• _PROVIDED MATERIAL_:
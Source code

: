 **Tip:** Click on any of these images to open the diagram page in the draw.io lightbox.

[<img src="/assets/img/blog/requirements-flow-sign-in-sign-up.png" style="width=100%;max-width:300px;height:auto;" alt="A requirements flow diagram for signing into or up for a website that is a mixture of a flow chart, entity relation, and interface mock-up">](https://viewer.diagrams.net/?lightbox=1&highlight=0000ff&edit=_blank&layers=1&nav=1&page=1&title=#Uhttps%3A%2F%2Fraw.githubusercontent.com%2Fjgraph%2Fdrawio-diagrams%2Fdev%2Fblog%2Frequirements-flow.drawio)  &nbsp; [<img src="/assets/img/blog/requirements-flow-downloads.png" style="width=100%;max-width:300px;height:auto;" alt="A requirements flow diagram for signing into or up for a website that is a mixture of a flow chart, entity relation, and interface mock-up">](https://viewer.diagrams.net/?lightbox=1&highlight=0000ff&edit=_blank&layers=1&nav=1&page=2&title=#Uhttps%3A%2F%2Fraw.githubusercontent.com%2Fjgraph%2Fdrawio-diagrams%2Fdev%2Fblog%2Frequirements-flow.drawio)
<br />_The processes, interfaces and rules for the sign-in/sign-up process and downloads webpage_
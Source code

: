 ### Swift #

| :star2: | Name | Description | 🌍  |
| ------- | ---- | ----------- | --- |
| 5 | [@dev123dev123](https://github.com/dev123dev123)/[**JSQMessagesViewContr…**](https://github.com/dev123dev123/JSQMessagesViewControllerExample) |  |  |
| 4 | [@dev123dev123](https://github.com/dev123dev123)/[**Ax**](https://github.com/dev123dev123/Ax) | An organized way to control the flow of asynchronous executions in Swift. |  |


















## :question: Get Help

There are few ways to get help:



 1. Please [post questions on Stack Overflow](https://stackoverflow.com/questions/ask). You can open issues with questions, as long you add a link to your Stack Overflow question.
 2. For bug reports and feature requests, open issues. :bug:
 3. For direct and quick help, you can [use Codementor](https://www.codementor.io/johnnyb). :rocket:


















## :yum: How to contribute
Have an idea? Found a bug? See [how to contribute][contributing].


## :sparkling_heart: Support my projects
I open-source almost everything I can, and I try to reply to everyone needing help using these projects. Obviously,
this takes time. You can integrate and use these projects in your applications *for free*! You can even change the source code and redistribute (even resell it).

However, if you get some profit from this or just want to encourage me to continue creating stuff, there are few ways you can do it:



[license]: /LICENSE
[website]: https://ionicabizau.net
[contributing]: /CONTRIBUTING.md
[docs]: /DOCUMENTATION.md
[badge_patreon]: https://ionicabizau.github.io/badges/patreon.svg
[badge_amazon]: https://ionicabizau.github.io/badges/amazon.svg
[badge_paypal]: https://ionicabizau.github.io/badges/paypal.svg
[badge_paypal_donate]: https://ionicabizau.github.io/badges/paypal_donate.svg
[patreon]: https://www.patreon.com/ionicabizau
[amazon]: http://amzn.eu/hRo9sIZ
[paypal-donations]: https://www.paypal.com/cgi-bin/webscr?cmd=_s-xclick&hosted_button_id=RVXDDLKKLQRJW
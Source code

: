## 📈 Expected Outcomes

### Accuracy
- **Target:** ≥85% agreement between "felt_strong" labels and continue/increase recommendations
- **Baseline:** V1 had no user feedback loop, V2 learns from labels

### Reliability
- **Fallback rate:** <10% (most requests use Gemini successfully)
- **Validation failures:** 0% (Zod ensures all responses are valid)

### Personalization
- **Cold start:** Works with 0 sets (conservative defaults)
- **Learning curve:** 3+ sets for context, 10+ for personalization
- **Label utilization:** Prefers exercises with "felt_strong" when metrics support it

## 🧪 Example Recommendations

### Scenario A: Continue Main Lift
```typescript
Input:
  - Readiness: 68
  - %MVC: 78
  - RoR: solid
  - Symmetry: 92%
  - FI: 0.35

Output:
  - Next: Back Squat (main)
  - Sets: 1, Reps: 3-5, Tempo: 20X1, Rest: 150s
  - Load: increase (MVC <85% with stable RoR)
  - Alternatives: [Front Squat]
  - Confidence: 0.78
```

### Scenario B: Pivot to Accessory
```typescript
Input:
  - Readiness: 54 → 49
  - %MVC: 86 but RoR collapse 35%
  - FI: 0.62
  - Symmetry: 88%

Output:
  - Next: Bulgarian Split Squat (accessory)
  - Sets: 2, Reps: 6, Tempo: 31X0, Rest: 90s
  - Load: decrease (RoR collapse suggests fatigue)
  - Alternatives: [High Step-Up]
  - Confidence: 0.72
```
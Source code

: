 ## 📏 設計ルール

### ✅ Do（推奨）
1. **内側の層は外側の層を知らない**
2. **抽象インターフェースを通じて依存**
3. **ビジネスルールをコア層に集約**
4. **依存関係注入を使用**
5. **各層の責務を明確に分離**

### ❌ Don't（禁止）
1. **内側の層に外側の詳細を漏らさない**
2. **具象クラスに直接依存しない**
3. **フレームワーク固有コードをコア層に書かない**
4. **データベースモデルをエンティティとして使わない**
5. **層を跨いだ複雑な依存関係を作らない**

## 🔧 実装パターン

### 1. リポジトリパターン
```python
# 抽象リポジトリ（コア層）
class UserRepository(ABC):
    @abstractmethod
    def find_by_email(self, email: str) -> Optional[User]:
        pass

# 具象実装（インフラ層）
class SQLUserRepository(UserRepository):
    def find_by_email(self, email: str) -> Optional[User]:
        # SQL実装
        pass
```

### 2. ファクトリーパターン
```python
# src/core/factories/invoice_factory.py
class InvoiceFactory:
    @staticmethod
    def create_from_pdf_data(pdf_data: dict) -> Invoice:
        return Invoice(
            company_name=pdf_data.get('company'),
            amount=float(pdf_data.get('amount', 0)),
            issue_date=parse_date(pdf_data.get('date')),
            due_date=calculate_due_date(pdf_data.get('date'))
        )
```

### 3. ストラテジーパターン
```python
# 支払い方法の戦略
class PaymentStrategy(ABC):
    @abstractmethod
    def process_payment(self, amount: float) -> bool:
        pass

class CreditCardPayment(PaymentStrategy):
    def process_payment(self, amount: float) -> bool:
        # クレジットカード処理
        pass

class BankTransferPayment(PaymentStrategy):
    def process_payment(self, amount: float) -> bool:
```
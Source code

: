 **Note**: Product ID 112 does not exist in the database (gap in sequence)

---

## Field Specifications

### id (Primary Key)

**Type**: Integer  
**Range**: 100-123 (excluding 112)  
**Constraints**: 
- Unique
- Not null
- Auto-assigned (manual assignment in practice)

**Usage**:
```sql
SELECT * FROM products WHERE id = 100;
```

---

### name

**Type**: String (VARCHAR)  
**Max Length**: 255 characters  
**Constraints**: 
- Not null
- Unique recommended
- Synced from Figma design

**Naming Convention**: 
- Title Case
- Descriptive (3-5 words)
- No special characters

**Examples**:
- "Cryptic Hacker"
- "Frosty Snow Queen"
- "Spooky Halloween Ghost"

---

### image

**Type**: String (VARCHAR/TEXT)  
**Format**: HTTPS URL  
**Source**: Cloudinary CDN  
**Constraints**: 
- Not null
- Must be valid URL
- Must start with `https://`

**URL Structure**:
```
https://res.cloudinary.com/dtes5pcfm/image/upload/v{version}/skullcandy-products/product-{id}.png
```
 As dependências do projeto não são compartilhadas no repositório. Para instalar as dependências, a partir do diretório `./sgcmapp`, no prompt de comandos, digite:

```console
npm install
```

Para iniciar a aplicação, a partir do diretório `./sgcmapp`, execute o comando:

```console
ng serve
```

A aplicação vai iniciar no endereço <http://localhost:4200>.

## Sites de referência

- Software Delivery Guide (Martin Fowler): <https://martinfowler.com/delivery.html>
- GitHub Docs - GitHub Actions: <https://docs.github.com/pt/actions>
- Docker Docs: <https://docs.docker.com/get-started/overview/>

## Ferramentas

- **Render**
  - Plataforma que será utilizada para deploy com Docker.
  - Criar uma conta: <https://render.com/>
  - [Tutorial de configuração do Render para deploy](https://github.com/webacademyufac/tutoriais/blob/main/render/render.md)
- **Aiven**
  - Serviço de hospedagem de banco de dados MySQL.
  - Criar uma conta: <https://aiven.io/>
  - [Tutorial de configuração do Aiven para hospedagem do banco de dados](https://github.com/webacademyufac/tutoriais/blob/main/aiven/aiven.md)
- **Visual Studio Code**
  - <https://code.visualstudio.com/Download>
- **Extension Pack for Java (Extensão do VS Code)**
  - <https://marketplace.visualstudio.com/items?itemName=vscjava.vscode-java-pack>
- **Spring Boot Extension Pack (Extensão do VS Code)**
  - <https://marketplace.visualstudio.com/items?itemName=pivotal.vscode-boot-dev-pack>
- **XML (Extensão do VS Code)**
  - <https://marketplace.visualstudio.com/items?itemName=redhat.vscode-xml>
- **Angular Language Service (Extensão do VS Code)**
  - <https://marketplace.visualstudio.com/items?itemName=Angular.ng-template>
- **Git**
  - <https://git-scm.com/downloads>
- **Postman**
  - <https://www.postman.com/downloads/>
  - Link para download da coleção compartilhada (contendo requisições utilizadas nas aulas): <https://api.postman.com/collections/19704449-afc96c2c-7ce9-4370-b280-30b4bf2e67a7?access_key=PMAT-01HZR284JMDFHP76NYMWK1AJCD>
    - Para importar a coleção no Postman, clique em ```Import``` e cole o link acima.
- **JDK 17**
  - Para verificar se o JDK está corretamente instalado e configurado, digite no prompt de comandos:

• _TASK STATEMENT_: Go through the entries above and copy each line holding the string "digite".

• _RESPONSE_:
 As dependências do projeto não são compartilhadas no repositório. Para instalar as dependências, a partir do diretório `./sgcmapp`, no prompt de comandos, digite:
  - Para verificar se o JDK está corretamente instalado e configurado, digite no prompt de comandos:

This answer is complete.